An exact proof term for the current goal is (binunionI2 V1 (X ∖ K) y HyXK).

We prove the intermediate claim HUcapV: U ∩ V = Empty.

Apply set_ext to the current goal.

Let z be given.

Assume HzUV: z ∈ U ∩ V.

We prove the intermediate claim HzU: z ∈ U.

An exact proof term for the current goal is (binintersectE1 U V z HzUV).

We prove the intermediate claim HzV: z ∈ V.

An exact proof term for the current goal is (binintersectE2 U V z HzUV).

We prove the intermediate claim HzU1: z ∈ U1.

An exact proof term for the current goal is (binintersectE1 U1 U0 z HzU).

We prove the intermediate claim HzU0: z ∈ U0.

An exact proof term for the current goal is (binintersectE2 U1 U0 z HzU).

We prove the intermediate claim HzK: z ∈ K.

An exact proof term for the current goal is (HKU0sub z HzU0).

We prove the intermediate claim HzVor: z ∈ V1 ∨ z ∈ (X ∖ K).

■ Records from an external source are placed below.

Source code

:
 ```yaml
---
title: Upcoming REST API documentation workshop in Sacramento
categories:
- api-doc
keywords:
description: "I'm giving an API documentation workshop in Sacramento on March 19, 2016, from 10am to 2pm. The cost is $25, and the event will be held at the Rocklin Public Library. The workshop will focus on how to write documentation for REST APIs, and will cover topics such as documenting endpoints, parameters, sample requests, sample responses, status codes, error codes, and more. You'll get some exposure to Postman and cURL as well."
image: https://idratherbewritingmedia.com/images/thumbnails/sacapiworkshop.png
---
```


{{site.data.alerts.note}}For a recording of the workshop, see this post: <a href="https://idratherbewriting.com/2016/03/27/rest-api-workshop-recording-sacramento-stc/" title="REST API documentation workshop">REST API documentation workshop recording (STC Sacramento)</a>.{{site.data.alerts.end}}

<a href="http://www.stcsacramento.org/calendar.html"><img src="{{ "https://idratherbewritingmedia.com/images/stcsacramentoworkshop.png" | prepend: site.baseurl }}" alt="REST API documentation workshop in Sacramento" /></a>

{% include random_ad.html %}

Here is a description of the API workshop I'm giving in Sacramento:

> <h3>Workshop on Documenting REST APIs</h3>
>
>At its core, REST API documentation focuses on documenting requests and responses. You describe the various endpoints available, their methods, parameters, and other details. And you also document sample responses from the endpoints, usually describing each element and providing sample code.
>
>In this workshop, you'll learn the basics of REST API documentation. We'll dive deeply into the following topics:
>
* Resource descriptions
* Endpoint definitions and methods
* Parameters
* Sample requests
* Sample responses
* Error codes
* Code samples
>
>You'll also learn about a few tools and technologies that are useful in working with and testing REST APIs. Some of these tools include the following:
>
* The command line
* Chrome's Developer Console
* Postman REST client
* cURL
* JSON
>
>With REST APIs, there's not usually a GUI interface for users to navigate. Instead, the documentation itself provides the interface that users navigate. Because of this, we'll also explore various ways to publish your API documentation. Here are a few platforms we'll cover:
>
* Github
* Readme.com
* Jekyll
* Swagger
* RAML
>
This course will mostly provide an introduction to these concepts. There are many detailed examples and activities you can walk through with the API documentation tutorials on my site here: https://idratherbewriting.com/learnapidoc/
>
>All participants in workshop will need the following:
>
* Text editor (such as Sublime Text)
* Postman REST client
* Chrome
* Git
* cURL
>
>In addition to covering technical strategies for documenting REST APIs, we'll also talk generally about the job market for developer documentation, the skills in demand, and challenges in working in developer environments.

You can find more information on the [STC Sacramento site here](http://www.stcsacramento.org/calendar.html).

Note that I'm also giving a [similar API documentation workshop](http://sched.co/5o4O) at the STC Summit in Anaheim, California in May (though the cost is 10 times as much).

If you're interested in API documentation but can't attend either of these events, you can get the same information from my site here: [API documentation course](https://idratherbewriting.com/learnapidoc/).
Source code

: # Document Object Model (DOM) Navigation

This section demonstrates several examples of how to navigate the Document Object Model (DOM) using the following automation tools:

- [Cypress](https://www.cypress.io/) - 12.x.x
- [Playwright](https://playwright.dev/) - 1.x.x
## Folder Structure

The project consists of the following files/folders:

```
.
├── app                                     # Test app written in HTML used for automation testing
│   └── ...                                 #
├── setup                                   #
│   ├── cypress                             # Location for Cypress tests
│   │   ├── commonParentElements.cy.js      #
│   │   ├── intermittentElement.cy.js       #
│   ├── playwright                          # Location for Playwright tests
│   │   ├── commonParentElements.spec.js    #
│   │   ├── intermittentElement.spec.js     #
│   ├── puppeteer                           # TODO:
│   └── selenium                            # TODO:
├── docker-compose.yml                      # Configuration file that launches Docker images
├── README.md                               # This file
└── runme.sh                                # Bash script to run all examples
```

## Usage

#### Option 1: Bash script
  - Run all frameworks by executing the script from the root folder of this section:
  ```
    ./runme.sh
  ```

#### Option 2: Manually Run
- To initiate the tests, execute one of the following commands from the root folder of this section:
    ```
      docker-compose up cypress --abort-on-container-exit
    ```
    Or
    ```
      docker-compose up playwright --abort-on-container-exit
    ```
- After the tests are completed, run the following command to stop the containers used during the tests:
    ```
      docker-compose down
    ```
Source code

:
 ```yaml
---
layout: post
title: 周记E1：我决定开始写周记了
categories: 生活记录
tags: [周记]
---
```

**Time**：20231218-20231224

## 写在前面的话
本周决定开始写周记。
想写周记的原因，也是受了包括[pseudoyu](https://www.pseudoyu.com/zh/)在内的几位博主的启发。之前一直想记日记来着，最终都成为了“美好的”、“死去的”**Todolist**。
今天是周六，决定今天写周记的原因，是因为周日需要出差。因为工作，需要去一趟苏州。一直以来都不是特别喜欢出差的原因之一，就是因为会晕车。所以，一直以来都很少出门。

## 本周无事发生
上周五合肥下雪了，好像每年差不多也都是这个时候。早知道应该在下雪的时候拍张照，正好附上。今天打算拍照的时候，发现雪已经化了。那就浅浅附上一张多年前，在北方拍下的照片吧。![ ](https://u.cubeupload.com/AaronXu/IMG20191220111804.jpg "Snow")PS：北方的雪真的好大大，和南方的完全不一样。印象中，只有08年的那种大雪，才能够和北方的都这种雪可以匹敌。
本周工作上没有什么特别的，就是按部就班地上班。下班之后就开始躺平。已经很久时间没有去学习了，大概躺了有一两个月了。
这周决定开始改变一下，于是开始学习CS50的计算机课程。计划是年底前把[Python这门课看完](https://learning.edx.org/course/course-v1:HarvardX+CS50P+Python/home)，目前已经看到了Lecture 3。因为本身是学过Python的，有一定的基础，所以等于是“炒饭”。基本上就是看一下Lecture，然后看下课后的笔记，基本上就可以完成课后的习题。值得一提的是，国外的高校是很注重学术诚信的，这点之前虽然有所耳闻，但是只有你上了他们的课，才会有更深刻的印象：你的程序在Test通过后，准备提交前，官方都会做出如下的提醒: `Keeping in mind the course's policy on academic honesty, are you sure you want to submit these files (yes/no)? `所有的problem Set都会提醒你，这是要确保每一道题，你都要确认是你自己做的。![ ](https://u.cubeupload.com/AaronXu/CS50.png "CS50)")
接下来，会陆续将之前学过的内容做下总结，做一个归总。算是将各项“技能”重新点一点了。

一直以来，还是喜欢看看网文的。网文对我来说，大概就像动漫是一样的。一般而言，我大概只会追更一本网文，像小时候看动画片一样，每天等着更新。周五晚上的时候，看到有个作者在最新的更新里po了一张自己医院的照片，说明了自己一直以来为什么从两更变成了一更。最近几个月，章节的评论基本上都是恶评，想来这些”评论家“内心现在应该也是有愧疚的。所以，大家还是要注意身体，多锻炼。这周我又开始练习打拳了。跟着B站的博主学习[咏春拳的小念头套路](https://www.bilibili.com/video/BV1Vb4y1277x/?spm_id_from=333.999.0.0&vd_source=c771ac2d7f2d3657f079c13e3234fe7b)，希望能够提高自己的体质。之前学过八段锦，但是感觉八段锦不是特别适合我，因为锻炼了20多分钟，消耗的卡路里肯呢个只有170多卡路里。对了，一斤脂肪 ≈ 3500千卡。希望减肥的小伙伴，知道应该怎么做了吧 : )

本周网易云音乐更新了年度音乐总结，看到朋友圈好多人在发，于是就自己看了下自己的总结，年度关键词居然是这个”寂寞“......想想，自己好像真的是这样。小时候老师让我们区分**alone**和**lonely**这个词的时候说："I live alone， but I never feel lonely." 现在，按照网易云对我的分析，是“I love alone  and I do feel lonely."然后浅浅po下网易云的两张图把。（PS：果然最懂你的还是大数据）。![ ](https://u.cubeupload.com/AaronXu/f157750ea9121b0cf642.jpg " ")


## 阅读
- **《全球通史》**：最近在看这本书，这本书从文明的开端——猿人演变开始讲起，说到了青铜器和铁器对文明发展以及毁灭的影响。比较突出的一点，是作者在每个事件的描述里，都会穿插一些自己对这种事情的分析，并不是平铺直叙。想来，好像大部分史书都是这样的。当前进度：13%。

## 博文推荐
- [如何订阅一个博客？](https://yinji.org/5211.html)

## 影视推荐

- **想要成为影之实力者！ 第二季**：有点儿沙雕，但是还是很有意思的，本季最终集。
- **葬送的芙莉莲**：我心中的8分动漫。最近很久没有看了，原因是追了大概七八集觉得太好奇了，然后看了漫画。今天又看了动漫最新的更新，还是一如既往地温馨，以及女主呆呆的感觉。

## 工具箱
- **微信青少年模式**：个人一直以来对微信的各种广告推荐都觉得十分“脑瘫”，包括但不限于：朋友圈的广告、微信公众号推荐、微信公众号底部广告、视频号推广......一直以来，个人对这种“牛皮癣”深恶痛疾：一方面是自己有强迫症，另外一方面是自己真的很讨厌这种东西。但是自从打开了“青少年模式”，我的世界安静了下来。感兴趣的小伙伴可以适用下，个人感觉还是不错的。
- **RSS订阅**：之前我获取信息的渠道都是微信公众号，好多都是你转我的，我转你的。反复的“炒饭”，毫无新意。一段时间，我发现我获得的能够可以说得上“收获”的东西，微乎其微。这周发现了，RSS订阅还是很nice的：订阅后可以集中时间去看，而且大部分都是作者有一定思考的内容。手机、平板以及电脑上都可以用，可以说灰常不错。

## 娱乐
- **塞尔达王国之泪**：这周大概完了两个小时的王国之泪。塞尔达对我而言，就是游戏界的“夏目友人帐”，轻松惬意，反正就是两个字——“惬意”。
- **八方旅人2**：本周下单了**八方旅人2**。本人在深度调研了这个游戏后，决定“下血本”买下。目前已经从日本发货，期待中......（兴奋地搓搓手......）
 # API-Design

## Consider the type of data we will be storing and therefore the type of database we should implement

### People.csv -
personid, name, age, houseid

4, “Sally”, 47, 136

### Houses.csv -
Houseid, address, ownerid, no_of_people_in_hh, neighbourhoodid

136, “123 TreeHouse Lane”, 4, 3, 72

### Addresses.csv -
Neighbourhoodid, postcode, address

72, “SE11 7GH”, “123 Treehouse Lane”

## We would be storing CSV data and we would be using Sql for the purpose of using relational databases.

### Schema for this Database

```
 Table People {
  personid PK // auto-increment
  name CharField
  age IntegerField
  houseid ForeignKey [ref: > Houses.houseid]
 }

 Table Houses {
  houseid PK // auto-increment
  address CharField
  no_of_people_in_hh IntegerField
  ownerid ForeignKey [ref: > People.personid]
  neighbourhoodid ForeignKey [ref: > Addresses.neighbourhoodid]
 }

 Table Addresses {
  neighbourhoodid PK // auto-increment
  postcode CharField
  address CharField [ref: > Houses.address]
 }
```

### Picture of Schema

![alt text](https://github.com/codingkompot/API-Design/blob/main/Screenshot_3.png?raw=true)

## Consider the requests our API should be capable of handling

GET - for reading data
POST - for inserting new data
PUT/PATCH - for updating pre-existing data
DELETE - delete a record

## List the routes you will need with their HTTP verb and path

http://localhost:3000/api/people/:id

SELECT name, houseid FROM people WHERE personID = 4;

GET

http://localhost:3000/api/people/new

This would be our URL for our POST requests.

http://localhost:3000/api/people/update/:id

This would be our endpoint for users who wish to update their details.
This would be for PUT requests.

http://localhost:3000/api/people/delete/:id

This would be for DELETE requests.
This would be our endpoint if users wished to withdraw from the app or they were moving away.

An exact proof term for the current goal is (binunionE V1 (X ∖ K) z HzV).

Apply HzVor to the current goal.

Assume HzV1: z ∈ V1.

We prove the intermediate claim HzU1V1: z ∈ U1 ∩ V1.

Apply (binintersectI U1 V1 z) to the current goal.

An exact proof term for the current goal is HzU1.

An exact proof term for the current goal is HzV1.

We prove the intermediate claim HzEmpty: z ∈ Empty.

rewrite the current goal using HU1V1Empty (from right to left).

An exact proof term for the current goal is HzU1V1.

An exact proof term for the current goal is HzEmpty.

Assume HzXK: z ∈ X ∖ K.

We prove the intermediate claim HznotK: z ∉ K.

An exact proof term for the current goal is (setminusE2 X K z HzXK).

Apply FalseE to the current goal.

We will prove False.

An exact proof term for the current goal is (HznotK HzK).

Let z be given.

Assume HzE: z ∈ Empty.

Apply FalseE to the current goal.

We will prove False.

An exact proof term for the current goal is (EmptyE z HzE).

We use U to witness the existential quantifier.

We use V to witness the existential quantifier.

We will prove U ∈ Tx ∧ V ∈ Tx ∧ x ∈ U ∧ F ⊆ V ∧ U ∩ V = Empty.

Apply andI to the current goal.

An exact proof term for the current goal is HUopen.

An exact proof term for the current goal is HVopen.

An exact proof term for the current goal is HxU.

An exact proof term for the current goal is HFsubV.

An exact proof term for the current goal is HUcapV.